Warga setempat gratis mengambil air bersih dari instalasi tersebut, sementara biaya listrik dan pemeliharaan menurut Candra masih menggunakan biaya pribadi.

Namun tidak semua warganya memanfaatkan air olahan tersebut karena kapasitas yang dihasilkan juga masih terbatas.

Instalasi yang dipasang sejak 2017 itu berada di halaman depan rumah Candra yang juga difungsikan sebagai sekretariat RT setempat.

Instalasi terdiri atas toren air berkapasitas dua kubik sebagai penampung air yang disalurkan dari sumur, lalu air dialirkan ke dua tabung di bawahnya yang akan memproses air. Setelah diproses maka air yang dihasilkan jernih tapi masih tercium samar bau zat kimia.

Air olahan tersebut bisa diminum setelah dimasak.
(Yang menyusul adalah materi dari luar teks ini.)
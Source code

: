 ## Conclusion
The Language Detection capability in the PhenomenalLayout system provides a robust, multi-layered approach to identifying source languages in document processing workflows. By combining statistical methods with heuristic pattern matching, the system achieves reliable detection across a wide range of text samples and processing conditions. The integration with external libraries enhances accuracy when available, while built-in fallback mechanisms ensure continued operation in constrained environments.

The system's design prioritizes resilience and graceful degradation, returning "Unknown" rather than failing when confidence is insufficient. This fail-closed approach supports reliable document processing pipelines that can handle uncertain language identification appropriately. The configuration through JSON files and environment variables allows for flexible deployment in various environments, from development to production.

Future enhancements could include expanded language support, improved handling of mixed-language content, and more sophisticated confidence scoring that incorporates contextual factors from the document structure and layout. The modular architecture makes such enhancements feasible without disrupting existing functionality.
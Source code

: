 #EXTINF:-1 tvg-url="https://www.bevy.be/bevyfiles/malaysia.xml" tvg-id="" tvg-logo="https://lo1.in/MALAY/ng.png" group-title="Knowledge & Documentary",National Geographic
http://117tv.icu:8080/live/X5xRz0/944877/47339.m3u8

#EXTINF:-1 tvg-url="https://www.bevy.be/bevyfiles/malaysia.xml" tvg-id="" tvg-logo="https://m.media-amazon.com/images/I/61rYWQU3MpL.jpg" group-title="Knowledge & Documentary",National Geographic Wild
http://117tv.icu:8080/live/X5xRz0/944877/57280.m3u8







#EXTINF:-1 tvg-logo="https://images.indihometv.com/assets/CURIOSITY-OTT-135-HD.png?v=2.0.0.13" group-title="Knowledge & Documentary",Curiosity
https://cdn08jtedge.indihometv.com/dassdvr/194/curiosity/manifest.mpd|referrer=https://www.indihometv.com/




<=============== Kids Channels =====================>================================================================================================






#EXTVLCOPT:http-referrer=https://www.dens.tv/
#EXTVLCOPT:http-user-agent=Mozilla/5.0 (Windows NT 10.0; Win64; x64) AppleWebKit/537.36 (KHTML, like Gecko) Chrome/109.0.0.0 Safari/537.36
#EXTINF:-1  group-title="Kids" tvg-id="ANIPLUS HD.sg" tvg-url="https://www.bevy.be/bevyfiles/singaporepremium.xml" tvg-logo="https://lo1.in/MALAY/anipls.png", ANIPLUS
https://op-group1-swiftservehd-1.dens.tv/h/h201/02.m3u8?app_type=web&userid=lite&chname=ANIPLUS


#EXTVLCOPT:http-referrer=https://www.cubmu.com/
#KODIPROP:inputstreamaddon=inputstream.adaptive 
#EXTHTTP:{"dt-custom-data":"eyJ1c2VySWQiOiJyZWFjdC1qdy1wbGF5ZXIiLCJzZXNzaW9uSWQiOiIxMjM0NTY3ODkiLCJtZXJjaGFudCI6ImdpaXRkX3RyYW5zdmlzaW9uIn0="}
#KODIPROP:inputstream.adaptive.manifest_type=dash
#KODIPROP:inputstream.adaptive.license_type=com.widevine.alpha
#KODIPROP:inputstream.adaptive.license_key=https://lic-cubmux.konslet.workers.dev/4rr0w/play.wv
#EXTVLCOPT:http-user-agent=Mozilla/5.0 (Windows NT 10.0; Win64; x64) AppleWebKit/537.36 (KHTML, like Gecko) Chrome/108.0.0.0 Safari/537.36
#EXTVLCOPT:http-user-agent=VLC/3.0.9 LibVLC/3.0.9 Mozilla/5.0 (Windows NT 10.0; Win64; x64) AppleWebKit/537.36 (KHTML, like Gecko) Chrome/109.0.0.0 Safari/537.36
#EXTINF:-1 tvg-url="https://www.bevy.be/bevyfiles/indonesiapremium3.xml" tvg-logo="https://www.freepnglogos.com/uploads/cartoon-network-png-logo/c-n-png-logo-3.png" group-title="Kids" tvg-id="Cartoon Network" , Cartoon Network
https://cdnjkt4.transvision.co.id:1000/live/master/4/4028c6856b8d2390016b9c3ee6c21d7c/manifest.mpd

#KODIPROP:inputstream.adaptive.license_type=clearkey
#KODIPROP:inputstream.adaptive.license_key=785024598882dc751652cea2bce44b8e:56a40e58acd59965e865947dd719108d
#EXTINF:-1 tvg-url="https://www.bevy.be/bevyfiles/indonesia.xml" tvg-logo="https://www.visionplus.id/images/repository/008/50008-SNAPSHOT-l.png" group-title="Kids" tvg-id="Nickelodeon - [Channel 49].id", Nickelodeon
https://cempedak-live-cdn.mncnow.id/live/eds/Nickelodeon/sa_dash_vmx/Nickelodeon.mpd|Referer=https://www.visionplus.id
Candra biasanya sudah memanfaatkan untuk air minum, tapi ada juga warga yang hanya menggunakan untuk untuk mencuci dan kegiatan lainnya.


Layak minum

Dekan Fakultas Kehutanan Universitas Tanjungpura Gusti Hardiansyah mengatakan, ada dua unit instalasi pengolahan air gambut yang sudah dipasang di Kalimantan Barat.

Instalasi tersebut dihibahkan kepada masyarakat agar kebutuhan air bersih bisa terpenuhi.
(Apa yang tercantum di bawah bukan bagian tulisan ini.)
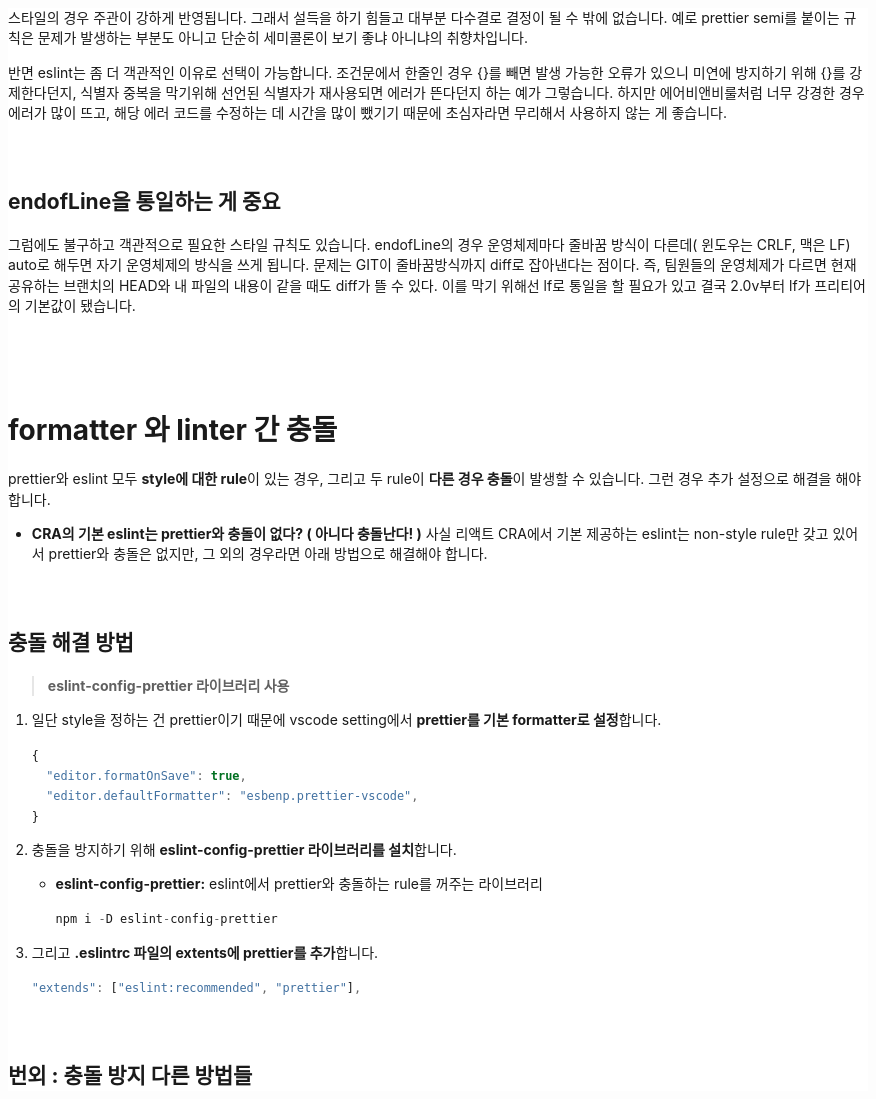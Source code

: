 스타일의 경우 주관이 강하게 반영됩니다. 그래서 설득을 하기 힘들고 대부분 다수결로 결정이 될 수 밖에 없습니다. 예로 prettier semi를 붙이는 규칙은 문제가 발생하는 부분도 아니고 단순히 세미콜론이 보기 좋냐 아니냐의 취향차입니다.

반면 eslint는 좀 더 객관적인 이유로 선택이 가능합니다. 조건문에서 한줄인 경우 {}를 빼면 발생 가능한 오류가 있으니 미연에 방지하기 위해 {}를 강제한다던지, 식별자 중복을 막기위해 선언된 식별자가 재사용되면 에러가 뜬다던지 하는 예가 그렇습니다. 하지만 에어비앤비룰처럼 너무 강경한 경우 에러가 많이 뜨고, 해당 에러 코드를 수정하는 데 시간을 많이 뺐기기 때문에 초심자라면 무리해서 사용하지 않는 게 좋습니다.

<br/>

## endofLine을 통일하는 게 중요

그럼에도 불구하고 객관적으로 필요한 스타일 규칙도 있습니다. endofLine의 경우 운영체제마다 줄바꿈 방식이 다른데( 윈도우는 CRLF, 맥은 LF) auto로 해두면 자기 운영체제의 방식을 쓰게 됩니다. 문제는 GIT이 줄바꿈방식까지 diff로 잡아낸다는 점이다. 즉, 팀원들의 운영체제가 다르면 현재 공유하는 브랜치의 HEAD와 내 파일의 내용이 같을 때도 diff가 뜰 수 있다. 이를 막기 위해선 lf로 통일을 할 필요가 있고 결국 2.0v부터 lf가 프리티어의 기본값이 됐습니다.

<br/><br/>

# formatter 와 linter 간 충돌

prettier와 eslint 모두 **style에 대한 rule**이 있는 경우, 그리고 두 rule이 **다른 경우 충돌**이 발생할 수 있습니다. 그런 경우 추가 설정으로 해결을 해야 합니다.

- **CRA의 기본 eslint는 prettier와 충돌이 없다? ( 아니다 충돌난다! )**
  사실 리액트 CRA에서 기본 제공하는 eslint는 non-style rule만 갖고 있어서 prettier와 충돌은 없지만, 그 외의 경우라면 아래 방법으로 해결해야 합니다.

<br/>

## 충돌 해결 방법

> **eslint-config-prettier 라이브러리 사용**

1.  일단 style을 정하는 건 prettier이기 때문에 vscode setting에서 **prettier를 기본 formatter로 설정**합니다.

    ```jsx
    {
      "editor.formatOnSave": true,
      "editor.defaultFormatter": "esbenp.prettier-vscode",
    }
    ```

2.  충돌을 방지하기 위해 **eslint-config-prettier 라이브러리를 설치**합니다.
    - **eslint-config-prettier:** eslint에서 prettier와 충돌하는 rule를 꺼주는 라이브러리
      ```jsx
      npm i -D eslint-config-prettier
      ```
3.  그리고 **.eslintrc 파일의 extents에 prettier를 추가**합니다.

    ```jsx
    "extends": ["eslint:recommended", "prettier"],
    ```

<br/>

## 번외 : 충돌 방지 다른 방법들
Dia menjelaskan, proses produksi air bersih, pertama air bersumber dari air gambut masuk ke tabung silinder 1 melalui bagian lubang atas tabung.

Lalu air disaring oleh antrasit yang berfungsi menyaring kotoran dari air selanjutnya disaring kembali oleh lapisan kedua melalui sand filter (pasir), disaring dengan lapisan ketiga yaitu kerikil dan terakhir partikel yang halus disaring kembali oleh strainer.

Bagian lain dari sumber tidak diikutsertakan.